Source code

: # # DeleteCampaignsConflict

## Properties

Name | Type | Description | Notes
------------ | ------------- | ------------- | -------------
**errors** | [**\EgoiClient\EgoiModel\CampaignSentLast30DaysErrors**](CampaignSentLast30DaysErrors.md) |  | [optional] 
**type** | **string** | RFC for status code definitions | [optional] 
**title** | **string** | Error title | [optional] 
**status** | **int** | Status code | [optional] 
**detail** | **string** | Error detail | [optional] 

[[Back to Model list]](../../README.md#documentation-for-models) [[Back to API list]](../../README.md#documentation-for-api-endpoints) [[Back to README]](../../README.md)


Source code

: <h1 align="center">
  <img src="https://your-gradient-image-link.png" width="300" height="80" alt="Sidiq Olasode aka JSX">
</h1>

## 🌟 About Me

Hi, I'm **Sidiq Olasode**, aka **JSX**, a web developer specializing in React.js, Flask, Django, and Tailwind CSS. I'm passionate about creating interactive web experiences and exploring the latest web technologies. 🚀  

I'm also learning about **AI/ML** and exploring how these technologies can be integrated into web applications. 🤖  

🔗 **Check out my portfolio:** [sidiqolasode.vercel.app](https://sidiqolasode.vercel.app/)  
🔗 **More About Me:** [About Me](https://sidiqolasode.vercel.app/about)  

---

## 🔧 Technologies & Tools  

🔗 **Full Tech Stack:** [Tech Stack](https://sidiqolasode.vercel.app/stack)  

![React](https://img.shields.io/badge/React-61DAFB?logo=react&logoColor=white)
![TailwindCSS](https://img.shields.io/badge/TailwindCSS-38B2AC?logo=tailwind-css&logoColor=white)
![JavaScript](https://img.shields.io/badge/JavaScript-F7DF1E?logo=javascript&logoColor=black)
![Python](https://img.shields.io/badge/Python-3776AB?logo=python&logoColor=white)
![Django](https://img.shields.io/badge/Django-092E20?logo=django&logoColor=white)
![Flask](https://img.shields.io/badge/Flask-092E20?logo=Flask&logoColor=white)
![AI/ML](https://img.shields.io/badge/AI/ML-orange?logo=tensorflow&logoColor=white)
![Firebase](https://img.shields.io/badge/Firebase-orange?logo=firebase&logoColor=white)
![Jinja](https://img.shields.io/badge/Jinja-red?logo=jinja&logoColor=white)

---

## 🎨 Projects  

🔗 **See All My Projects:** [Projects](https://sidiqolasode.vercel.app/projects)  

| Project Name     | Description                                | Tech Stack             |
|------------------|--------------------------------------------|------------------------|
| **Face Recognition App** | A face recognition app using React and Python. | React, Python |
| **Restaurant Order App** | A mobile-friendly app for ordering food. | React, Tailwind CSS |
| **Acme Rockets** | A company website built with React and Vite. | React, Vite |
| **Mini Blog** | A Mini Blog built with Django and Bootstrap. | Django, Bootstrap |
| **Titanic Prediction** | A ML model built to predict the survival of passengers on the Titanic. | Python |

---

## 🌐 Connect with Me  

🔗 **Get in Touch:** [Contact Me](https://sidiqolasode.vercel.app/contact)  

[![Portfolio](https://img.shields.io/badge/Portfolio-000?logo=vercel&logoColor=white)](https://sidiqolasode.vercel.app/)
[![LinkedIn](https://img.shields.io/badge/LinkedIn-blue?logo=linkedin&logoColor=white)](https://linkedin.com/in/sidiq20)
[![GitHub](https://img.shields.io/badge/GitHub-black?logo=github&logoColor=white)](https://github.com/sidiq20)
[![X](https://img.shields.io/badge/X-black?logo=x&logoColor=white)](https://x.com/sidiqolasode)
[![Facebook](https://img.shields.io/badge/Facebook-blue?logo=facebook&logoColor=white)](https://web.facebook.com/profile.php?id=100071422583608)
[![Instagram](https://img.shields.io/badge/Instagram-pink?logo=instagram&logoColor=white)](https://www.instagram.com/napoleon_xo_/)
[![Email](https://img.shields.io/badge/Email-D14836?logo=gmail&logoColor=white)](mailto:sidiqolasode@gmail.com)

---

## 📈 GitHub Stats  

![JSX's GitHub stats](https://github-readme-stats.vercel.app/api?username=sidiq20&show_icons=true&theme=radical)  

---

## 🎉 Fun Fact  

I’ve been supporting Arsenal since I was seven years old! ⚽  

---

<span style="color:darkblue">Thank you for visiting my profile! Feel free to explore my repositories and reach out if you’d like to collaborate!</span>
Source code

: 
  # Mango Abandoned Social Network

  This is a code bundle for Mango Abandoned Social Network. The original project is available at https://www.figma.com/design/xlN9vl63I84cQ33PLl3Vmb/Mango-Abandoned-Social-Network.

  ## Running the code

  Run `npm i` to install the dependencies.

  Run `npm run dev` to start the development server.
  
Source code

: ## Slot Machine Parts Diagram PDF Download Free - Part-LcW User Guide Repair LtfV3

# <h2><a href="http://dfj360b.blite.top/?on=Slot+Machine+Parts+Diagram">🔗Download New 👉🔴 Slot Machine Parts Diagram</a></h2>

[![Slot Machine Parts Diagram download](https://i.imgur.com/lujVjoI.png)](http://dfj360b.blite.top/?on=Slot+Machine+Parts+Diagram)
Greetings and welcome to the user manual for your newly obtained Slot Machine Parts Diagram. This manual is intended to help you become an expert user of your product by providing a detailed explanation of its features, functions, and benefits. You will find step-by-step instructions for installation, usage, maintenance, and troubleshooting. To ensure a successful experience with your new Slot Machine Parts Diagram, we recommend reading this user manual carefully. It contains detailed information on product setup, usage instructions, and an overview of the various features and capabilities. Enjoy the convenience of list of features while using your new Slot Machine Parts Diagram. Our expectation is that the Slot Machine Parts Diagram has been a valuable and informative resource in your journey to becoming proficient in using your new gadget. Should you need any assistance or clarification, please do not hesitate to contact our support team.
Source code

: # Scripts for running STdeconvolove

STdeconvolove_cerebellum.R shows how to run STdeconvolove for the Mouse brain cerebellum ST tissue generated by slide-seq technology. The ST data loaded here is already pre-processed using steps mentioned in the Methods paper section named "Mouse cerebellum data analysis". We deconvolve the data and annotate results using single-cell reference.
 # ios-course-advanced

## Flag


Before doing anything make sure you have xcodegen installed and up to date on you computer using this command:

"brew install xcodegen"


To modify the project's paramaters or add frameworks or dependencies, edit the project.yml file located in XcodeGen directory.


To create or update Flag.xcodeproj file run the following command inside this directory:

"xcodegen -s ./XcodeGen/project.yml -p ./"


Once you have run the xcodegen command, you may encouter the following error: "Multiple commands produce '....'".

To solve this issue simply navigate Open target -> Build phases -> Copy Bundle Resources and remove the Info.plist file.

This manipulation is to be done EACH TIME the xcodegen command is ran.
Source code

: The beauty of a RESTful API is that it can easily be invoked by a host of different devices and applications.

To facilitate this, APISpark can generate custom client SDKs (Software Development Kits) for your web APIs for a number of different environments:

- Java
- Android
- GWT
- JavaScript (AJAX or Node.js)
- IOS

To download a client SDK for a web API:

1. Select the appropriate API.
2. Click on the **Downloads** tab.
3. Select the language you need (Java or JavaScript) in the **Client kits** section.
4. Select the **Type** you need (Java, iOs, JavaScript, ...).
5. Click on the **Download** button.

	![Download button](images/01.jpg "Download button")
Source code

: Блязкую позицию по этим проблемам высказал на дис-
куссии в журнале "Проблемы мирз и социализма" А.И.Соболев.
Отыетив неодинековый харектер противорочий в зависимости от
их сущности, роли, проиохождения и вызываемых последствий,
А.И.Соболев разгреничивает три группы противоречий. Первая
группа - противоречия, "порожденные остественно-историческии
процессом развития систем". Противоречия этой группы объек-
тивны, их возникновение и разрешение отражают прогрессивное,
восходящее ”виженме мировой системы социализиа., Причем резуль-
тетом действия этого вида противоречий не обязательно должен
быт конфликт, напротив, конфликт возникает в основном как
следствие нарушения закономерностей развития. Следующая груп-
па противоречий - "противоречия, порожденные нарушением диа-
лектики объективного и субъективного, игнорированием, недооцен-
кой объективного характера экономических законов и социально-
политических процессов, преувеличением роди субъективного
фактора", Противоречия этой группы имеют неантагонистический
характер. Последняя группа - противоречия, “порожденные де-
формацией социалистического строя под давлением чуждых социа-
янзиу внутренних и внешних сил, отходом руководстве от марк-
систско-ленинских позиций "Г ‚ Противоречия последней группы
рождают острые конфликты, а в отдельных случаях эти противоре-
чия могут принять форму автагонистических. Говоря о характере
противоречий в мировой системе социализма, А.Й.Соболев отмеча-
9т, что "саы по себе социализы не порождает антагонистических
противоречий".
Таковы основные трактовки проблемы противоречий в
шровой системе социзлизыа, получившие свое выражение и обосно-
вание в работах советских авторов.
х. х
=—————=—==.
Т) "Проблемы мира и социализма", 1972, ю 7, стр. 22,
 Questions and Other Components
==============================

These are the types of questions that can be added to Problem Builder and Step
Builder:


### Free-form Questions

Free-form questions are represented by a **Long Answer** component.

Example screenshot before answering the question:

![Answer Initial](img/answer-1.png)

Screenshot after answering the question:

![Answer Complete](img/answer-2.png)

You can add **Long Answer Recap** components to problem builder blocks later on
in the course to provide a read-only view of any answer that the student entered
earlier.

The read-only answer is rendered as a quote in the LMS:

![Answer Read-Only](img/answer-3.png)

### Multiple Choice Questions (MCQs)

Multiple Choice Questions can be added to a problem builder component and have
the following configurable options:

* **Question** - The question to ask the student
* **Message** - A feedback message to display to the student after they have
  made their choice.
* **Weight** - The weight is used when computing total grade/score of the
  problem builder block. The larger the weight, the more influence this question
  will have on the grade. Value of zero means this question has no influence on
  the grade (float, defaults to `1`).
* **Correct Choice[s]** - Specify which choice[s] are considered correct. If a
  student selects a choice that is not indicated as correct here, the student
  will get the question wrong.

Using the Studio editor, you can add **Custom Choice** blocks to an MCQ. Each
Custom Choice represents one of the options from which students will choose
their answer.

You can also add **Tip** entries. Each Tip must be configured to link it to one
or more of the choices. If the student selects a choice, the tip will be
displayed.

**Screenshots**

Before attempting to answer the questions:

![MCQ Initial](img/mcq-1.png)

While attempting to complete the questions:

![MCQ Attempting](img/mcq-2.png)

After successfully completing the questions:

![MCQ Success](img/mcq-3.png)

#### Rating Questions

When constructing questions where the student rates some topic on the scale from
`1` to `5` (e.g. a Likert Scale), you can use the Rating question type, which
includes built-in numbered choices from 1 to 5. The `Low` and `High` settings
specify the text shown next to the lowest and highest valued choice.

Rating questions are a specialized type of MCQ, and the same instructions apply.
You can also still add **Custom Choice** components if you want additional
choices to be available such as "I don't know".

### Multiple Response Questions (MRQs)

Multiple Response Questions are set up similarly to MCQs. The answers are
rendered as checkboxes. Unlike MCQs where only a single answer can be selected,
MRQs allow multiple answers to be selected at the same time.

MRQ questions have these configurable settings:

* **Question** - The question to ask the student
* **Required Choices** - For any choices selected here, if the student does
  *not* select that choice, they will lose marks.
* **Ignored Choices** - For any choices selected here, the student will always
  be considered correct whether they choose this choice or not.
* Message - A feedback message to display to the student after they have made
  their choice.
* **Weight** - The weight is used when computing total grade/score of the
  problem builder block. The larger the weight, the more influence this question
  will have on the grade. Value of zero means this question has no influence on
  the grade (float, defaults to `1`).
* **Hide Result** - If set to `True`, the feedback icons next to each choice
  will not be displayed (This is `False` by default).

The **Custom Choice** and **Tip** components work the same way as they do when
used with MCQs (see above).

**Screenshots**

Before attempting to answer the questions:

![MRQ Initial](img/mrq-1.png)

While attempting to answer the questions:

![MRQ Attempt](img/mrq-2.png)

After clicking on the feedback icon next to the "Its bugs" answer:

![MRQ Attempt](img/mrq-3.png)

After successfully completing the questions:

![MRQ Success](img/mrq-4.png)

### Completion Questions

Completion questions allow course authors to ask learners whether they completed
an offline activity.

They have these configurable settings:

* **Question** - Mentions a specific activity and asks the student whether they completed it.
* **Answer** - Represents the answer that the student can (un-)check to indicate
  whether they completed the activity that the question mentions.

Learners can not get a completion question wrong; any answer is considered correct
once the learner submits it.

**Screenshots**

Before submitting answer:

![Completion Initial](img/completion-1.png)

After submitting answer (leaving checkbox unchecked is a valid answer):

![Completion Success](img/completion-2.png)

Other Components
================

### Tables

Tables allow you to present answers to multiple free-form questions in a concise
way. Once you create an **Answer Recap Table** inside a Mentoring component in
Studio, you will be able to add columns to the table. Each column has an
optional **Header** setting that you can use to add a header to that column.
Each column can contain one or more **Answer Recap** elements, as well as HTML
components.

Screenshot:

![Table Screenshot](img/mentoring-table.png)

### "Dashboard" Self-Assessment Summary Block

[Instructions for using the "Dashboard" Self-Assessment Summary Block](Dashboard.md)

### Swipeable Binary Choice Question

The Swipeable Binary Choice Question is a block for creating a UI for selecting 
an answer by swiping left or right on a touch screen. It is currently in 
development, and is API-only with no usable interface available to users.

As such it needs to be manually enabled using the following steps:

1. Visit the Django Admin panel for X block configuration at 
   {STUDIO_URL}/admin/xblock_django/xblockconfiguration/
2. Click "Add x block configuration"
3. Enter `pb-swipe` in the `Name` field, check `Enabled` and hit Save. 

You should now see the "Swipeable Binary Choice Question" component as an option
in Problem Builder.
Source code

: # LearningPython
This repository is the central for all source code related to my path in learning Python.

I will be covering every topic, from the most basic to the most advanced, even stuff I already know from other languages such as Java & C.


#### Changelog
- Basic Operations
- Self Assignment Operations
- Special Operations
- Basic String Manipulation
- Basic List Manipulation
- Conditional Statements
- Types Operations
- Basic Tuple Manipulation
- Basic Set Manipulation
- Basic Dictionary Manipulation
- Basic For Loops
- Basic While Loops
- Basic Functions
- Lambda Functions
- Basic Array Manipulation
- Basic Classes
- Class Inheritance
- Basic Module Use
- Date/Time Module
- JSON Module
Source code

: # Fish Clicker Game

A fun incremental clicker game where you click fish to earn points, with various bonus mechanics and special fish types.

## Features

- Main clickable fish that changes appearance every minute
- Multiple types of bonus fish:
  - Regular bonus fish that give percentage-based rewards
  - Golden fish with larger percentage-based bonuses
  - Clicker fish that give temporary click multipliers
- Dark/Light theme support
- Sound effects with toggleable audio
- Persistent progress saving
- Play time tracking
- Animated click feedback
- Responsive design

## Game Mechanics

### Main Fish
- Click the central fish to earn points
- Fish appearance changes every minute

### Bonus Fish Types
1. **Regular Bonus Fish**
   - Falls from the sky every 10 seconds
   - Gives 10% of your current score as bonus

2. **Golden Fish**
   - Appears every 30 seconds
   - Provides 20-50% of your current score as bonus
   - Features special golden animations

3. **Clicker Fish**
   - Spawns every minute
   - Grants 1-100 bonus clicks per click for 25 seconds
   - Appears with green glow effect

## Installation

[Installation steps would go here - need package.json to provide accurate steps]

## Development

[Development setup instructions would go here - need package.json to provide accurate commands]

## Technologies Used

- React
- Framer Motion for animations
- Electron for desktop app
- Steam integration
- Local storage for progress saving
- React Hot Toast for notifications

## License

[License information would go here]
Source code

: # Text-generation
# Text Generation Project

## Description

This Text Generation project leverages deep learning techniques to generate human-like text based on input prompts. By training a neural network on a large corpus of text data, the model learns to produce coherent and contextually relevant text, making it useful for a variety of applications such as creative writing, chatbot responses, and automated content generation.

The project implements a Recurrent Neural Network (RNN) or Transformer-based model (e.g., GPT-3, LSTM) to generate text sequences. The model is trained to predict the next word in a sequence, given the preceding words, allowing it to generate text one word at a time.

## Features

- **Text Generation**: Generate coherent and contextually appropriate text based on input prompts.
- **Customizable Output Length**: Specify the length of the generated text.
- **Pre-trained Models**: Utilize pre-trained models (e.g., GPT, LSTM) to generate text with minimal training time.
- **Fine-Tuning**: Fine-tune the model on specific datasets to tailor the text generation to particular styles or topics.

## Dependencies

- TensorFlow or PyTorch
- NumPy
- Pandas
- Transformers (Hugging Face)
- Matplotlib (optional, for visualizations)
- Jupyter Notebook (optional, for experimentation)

• **Aim of the exercise**:
Please find every line in the listing that holds the string "section" and copy it.

• **Answer for this exercise**:
STdeconvolove_cerebellum.R shows how to run STdeconvolove for the Mouse brain cerebellum ST tissue generated by slide-seq technology. The ST data loaded here is already pre-processed using steps mentioned in the Methods paper section named "Mouse cerebellum data analysis". We deconvolve the data and annotate results using single-cell reference.
3. Select the language you need (Java or JavaScript) in the **Client kits** section.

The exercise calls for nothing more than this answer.